Upper-case and straight lace: What Carol Bartz might bring to Yahoo
There is nothing the least bit low-key about Carol Bartz, the longtime Autodesk executive and former Sun Microsystems key executive who is widely considered to replace Yahoo co-founder Jerry Yang as CEO.
Carol Bartz presided over Autodesk as its president/CEO/chairwoman for 14 years since 1994, before stepping down in 2006. Prior to that time, Bartz served in the executive ranks of Sun Microsystems, DEC, and 3M. Not only might she be a dramatic change from the character of the laid back, often timid Yang, Bartz could be the polar opposite of Yang's predecessor, former Warner Bros. executive Terry Semel.
Twice, she's been named one of Forbes' 100 most influential women in business. That hasn't just been for running a tight ship, but for taking time to inspire women, and most particularly young girls, to follow her lead: specifically, to be unafraid to excel in math, and to excel in the midst of men.
In a 2001 speech at Stanford University, Bartz explained one of the key slogans and principles she coined within her company -- a tonic that Yahoo could desperately use right now. It's the "3F" concept, or "fail-fast forward" -- the idea that you engineer a company to fail in certain missions, to be resilient to failure, and to respond to it by overcoming quickly.
"I had to do this during the dot-com time, where everybody panicked and decided that you guys were going to rule the world," Bartz told the crowd of Stanford students. "And any established company doing software -- boring (software's actually part of the Internet, but that wasn't figured out at the time) -- and that frankly, people got even more cemented in and scared to take risks, because what did it mean in an established company?
"So we started this thing called 'fail-fast-forward,' and the whole idea is, listen, failure is very acceptable. When it happens, make sure you identify it quickly, and hopefully it's in a forward motion. And then start going again."
Part of that corporate engineering process is actually quite unique.
"Now...what that really means is, those people who don't want to check in with us -- in other words, they want to start a project and they're not going to check in with Manufacturing to make sure this can happen, and they're not going to check with Finance -- things that can happen inside a company. And I said, 'Those kind of people don't need a slogan. They're going to do it anyway.' I'm trying to break free those of you who are afraid to make a change. And so 'fail-fast-forward' became a real rallying cry inside the company, saying that, in fact, let's move."

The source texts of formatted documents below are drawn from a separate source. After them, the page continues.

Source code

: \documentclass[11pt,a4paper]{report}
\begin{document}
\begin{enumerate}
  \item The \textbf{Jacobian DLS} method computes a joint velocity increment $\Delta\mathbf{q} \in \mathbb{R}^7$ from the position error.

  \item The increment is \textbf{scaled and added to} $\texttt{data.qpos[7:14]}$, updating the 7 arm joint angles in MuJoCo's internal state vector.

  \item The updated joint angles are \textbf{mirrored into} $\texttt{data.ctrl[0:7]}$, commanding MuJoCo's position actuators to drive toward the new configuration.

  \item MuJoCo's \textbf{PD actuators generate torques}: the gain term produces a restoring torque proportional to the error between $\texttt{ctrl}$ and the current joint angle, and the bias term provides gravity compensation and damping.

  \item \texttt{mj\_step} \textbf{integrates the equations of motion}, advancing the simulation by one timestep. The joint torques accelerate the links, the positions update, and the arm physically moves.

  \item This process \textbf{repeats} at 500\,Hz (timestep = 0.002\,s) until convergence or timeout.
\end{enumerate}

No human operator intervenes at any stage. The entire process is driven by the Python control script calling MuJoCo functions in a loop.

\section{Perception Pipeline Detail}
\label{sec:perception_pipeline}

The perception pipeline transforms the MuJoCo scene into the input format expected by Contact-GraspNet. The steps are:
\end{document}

In a student journalism project for the San Jose Mercury News, Bartz -- knowing she was speaking to younger readers -- gave advice that you would have never heard any Yahoo executive give a student. A dose of low self-esteem -- that's right, low, but measured and kept in check -- is necessary to keep one on her toes. Remember, this person may be hired by a company whose name is Yahoo.
"I think where a lack of self-confidence or low self-esteem gets debilitating is when people start thinking that they can't be good at anything," Bartz told the student reporter. But when asked point-blank if it's okay for one to fail, she responded, "Oh! You must fail! You must fail. If you don't fail, you don't know the degrees of success. It's like, say, skiing. You have to fall down to learn how to be a better skier. I happen to be a big gardener, and if you don't kill a lot of plants along the way, you don't know how to garden. [It's the same] if you don't have failures in school, in business."

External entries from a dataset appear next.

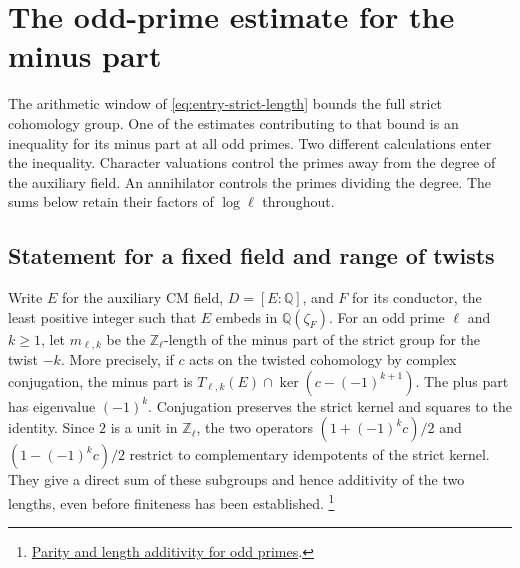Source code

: \section{The odd-prime estimate for the minus part}
\label{sec:odd-prime-minus}

The arithmetic window of \eqref{eq:entry-strict-length} bounds the full
strict cohomology group. One of the estimates contributing to that
bound is an inequality for its minus part at all odd primes. Two
different calculations enter the inequality. Character valuations
control the primes away from the degree of the auxiliary field. An
annihilator controls the primes dividing the degree. The sums below
retain their factors of \(\log\ell\) throughout.

\subsection{Statement for a fixed field and range of twists}

Write \(E\) for the auxiliary CM field, \(D=[E:\mathbb Q]\), and
\(F\) for its conductor, the least positive integer such that \(E\)
embeds in \(\mathbb Q(\zeta_F)\). For an odd prime \(\ell\) and
\(k\ge1\), let \(m_{\ell,k}\) be the \(\mathbb Z_\ell\)-length of the
minus part of the strict group for the twist \(-k\). More precisely,
if \(c\) acts on the twisted cohomology by complex conjugation, the
minus part is \(T_{\ell,k}(E)\cap\ker(c-(-1)^{k+1})\). The plus part
has eigenvalue \((-1)^k\). Conjugation preserves the strict kernel and
squares to the identity. Since \(2\) is a unit in \(\mathbb Z_\ell\),
the two operators \((1+(-1)^kc)/2\) and \((1-(-1)^kc)/2\) restrict to
complementary idempotents of the strict kernel. They give a direct sum
of these subgroups and hence additivity of the two lengths, even
before finiteness has been established.
\footnote{\href{https://github.com/Deicyde/riemann-hypothesis/blob/40e56bab/src/Development/AutomorphicArithmetic/AutomorphicVarieties/LengthEqAddEigen.lean\#L68-L103}{Parity and length additivity for odd primes}.}

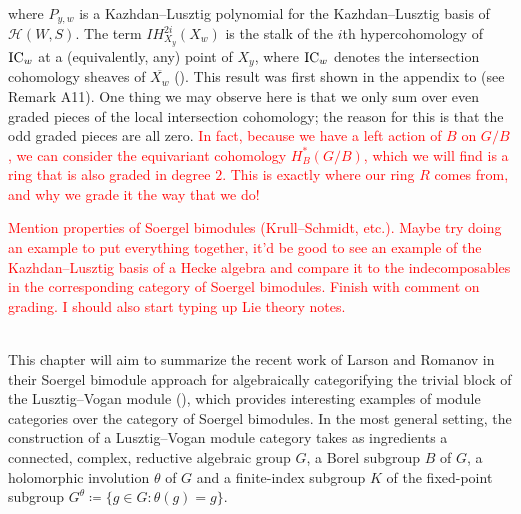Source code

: \begin{remark}
\begin{align*}
\begin{split}
\end{split}
\end{align*}
\noindent where $P_{y,w}$ is a Kazhdan--Lusztig polynomial for the Kazhdan--Lusztig basis of $\mathscr{H}(W, S)$. The term $IH^{2i}_{X_y}(X_w)$ is the stalk of the $i$th hypercohomology of $\textnormal{IC}_w$ at a (equivalently, any) point of $X_y$, where $\textnormal{IC}_w$ denotes the intersection cohomology sheaves of $\overline{X_w}$ (\cite[13.13]{EMTW20}). This result was first shown in the appendix to \cite{KL79} (see Remark A11). One thing we may observe here is that we only sum over even graded pieces of the local intersection cohomology; the reason for this is that the odd graded pieces are all zero. \textcolor{red}{In fact, because we have a left action of $B$ on $G/B$, we can consider the equivariant cohomology $H_B^*(G/B)$, which we will find is a ring that is also graded in degree $2$. This is exactly where our ring $R$ comes from, and why we grade it the way that we do!}\newpage
\end{remark}

\noindent\textcolor{red}{Mention properties of Soergel bimodules (Krull--Schmidt, etc.). Maybe try doing an example to put everything together, it'd be good to see an example of the Kazhdan--Lusztig basis of a Hecke algebra and compare it to the indecomposables in the corresponding category of Soergel bimodules. Finish with comment on grading. I should also start typing up Lie theory notes.}
\newpage

\noindent 

\newpage

\noindent\\ This chapter will aim to summarize the recent work of Larson and Romanov in their Soergel bimodule approach for algebraically categorifying the trivial block of the Lusztig--Vogan module (\cite{LR22}), which provides interesting examples of module categories over the category of Soergel bimodules. In the most general setting, the construction of a Lusztig--Vogan module category takes as ingredients a connected, complex, reductive algebraic group $G$, a Borel subgroup $B$ of $G$, a holomorphic involution $\theta$ of $G$ and a finite-index subgroup $K$ of the fixed-point subgroup $G^\theta \coloneqq \{g \in G : \theta(g) = g\}$.\\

For the record, Autodesk has failed before. In 1999, she presided over her company after a workforce cut of around 300, or about 10% of the company. But the respect and admiration for her apparently remained solid, especially when compared to the prior decade when the company almost failed completely.
A 1991 essay written by Autodesk founder John Walker -- by that time, no longer with the company -- spelled out the problem in very clear detail: "Over the past three weeks I've been trying to get a handle on the nature of the underlying problem. So here goes. The problem is executive management. Autodesk doesn't have any.

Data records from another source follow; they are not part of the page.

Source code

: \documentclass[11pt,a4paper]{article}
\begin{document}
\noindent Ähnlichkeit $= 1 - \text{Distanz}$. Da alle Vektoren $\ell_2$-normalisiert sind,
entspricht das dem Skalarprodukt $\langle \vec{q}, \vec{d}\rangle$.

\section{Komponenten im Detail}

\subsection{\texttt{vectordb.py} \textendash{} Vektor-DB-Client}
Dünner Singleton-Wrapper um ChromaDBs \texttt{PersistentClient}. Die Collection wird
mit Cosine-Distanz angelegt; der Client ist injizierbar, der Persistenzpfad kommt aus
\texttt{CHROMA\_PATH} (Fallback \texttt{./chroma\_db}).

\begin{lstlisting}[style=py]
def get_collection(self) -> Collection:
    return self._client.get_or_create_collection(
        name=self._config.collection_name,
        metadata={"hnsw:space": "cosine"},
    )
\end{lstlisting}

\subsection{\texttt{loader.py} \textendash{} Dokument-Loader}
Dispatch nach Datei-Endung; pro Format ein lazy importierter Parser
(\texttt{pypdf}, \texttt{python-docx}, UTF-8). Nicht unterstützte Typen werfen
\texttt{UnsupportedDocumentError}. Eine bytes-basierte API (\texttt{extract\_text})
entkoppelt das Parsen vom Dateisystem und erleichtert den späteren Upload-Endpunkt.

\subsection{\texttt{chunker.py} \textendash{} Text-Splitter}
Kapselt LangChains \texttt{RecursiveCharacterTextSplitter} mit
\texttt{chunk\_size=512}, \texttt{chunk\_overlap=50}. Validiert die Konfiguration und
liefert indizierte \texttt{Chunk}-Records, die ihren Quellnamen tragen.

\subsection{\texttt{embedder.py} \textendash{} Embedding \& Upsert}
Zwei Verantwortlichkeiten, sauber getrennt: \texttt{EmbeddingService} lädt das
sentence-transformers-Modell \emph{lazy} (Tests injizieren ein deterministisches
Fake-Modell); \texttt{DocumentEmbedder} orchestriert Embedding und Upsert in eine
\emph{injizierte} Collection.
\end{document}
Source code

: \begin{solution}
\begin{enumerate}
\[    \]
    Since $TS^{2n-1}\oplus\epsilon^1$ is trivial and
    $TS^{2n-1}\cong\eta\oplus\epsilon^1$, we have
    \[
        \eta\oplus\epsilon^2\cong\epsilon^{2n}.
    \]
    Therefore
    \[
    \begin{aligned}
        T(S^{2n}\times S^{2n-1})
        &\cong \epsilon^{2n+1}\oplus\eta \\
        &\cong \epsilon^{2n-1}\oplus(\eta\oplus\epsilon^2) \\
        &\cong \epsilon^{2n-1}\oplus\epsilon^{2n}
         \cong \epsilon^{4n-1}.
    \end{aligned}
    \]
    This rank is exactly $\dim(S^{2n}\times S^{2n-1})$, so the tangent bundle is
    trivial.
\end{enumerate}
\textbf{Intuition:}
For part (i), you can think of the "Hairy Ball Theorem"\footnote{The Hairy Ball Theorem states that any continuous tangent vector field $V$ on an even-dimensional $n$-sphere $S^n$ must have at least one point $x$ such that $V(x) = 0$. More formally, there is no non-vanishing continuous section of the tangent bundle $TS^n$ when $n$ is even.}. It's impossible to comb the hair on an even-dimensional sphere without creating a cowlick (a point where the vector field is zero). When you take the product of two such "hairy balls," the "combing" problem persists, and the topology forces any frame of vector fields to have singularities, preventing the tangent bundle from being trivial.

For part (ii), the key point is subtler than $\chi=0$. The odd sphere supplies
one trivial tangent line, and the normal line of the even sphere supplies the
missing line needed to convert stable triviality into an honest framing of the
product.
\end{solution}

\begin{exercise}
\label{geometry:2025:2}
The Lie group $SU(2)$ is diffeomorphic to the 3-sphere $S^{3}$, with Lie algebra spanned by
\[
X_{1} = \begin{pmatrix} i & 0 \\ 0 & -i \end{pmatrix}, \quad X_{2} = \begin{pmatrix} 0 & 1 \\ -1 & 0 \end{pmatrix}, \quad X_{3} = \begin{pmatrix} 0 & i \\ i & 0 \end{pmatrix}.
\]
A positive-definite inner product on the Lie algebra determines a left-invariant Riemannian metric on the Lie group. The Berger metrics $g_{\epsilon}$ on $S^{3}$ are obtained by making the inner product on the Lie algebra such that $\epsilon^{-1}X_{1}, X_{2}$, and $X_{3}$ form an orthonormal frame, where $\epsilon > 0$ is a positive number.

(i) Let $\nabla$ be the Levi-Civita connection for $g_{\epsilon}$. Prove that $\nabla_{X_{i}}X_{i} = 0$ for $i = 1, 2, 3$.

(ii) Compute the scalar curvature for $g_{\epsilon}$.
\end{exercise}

"The people who form what is now called the Executive Review Board," Walker continued, "are genial, well meaning, and for the most part hard working individuals. But whether from lack of capacity or failure of will, they are not behaving as executives. By failing to provide the leadership Autodesk needs, they are depriving our company of a resource which is generally recognized to be one of the principal factors which determine the future of any business. Autodesk's executives are behaving as supervisors or managers, not executives. There's a difference, and it's crucial...Autodesk's executives are not executive material. Present them with a clear description of a task: 'Find a campus site,' 'Reorganise around product lines,' 'Diversify into molecular modeling,' and they will usually get the job done. That is management, not leadership. It is not what executives do. Executives must identify the tasks which the company should undertake, select the managers to accomplish them, and then provide the leadership and support to ensure that the tasks are carried out as they envisioned. When have Autodesk's executives ever done this?"
Maybe never, at least to that point in time. But Walker's words were taken to heart in the selection of a leader to bring his company into focus: Carol Bartz. She may be exactly what Yahoo needs at this point in time to rebuild not only its integrity but its mission and its message. It may be time for a little Upper-Case Executive Leadership.